Building authority requires a strong grasp of the industry, the business context and the people affected by the outcome. Through her work on committees and in global forums, Pieterse has developed a strong sense of which questions matter most. That is a core part of senior technical work.

Interpreting complexity is part of the job. Pieterse says she sees herself as an interpreter because IFRS is something businesses must comply with, and that means explaining why a transaction must be accounted for in a particular manner and what it means in practice. The job is not done once the technical answer is provided. The ability to make complexity clear is what sets strong technical advisers apart.

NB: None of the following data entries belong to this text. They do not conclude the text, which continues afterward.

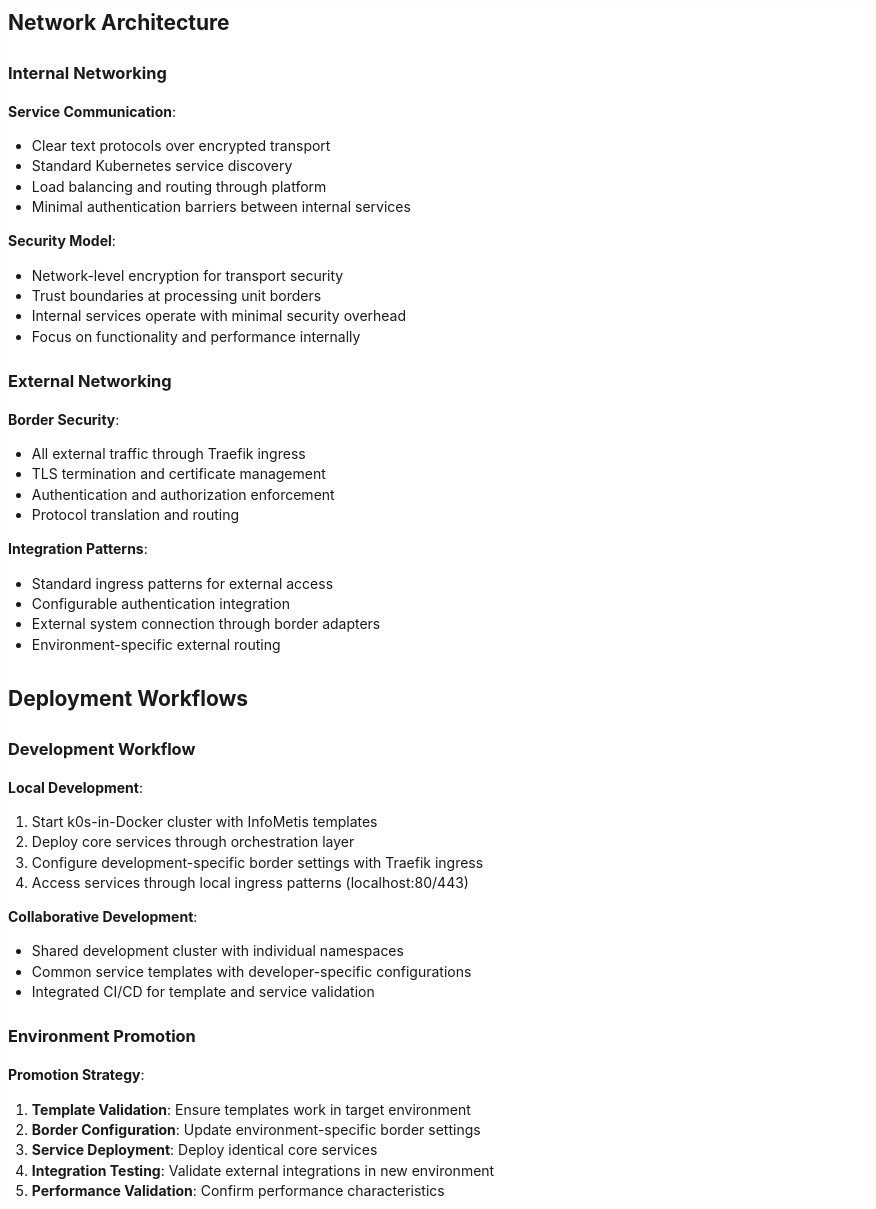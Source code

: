 ## Network Architecture

### Internal Networking

**Service Communication**:
- Clear text protocols over encrypted transport
- Standard Kubernetes service discovery
- Load balancing and routing through platform
- Minimal authentication barriers between internal services

**Security Model**:
- Network-level encryption for transport security
- Trust boundaries at processing unit borders
- Internal services operate with minimal security overhead
- Focus on functionality and performance internally

### External Networking

**Border Security**:
- All external traffic through Traefik ingress
- TLS termination and certificate management
- Authentication and authorization enforcement
- Protocol translation and routing

**Integration Patterns**:
- Standard ingress patterns for external access
- Configurable authentication integration
- External system connection through border adapters
- Environment-specific external routing

## Deployment Workflows

### Development Workflow

**Local Development**:
1. Start k0s-in-Docker cluster with InfoMetis templates
2. Deploy core services through orchestration layer  
3. Configure development-specific border settings with Traefik ingress
4. Access services through local ingress patterns (localhost:80/443)

**Collaborative Development**:
- Shared development cluster with individual namespaces
- Common service templates with developer-specific configurations
- Integrated CI/CD for template and service validation

### Environment Promotion

**Promotion Strategy**:
1. **Template Validation**: Ensure templates work in target environment
2. **Border Configuration**: Update environment-specific border settings
3. **Service Deployment**: Deploy identical core services
4. **Integration Testing**: Validate external integrations in new environment
5. **Performance Validation**: Confirm performance characteristics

‘Part of my role when chairing a committee is to make sure technical discussions are open enough for people to raise concerns and express their views,’ she says. ‘But they also need direction. My job is to keep people focused so the group can reach a sound conclusion.’

Pieterse has spent a big part of her career in key technical structures across the profession. She’s the deputy chairperson of the Medical Schemes Project Group and deputy joint chairperson of the Insurance Project Group and is also part of the Investment Management Project Group. She chaired the IFRS 17 Working Group, a subcommittee of the Insurance Project Group, and has been a member of the Accounting Practices Committee since 2025.

‘The rigorous approach followed by SAICA, when commenting on exposure drafts to IFRS Accounting Standards, gives South African professionals real credibility in global reporting debates,’ she says. ‘It means we are not simply responding to global standards after they have been issued. We are in a position to influence the discussion. There is also growing integration across African practices, and that creates an opportunity to bring a broader African perspective into those debates, which is both necessary and valuable.’

Pieterse’s contribution to the profession includes comment letters to the International Accounting Standards Board on IFRS 17 exposure drafts, SAICA webinars for the medical schemes and insurance
sectors, IFRS 17 panels and stakeholder engagements, and leadership of the annual Medical Schemes Accounting Guide.

That work gives her a close view of the pressure points facing insurers, medical schemes and finance teams. IFRS 17 remains a challenge, especially where management only engage with the accounting standard periodically and attempt to overlay it on existing practices instead of embedding it in the reporting system. ‘Old habits may persist if the discipline needed for IFRS 17 is still not fully in place,’ she says.

‘Technical accounting is ever changing. For example, IFRS 18 is on its way which brings new requirements for the presentation of financial statements. That’s the nature of technical accounting. One implementation cycle ends while the next has already begun.’

Too often, she says, accounting is only considered after the tax and legal issues have been dealt with. The accounting answer is then often not what people expected to see in the financial statements. Accounting should be factored in earlier, alongside tax and legal, not at the end.

‘When a new standard is issued, the process of implementation should start with a proper gap analysis. Work out where the gaps are, how much work is involved and how demanding the project will be. In managing the implementation of the project, progress milestones should be put in place by working backwards from the deadline. It sounds straightforward, but that is often where implementation succeeds or fails.’

There is also another side to Pieterse’s discipline and love of challenge. Outside work, she is a competitive ballroom dancer. She took it up just after finishing her articles and now competes at a senior level, with lessons twice a week and extra practice when competitions are coming up.

The connection between her work and her dancing is not as unlikely as it sounds. Both demand precision, discipline and a strong feel for structure, but also the judgement to adapt without losing control.

‘Believe it or not, ballroom dancing has a surprisingly technical foundation, including posture, frame, footwork, timing and lead-follow mechanics. That’s what makes the artistry possible.’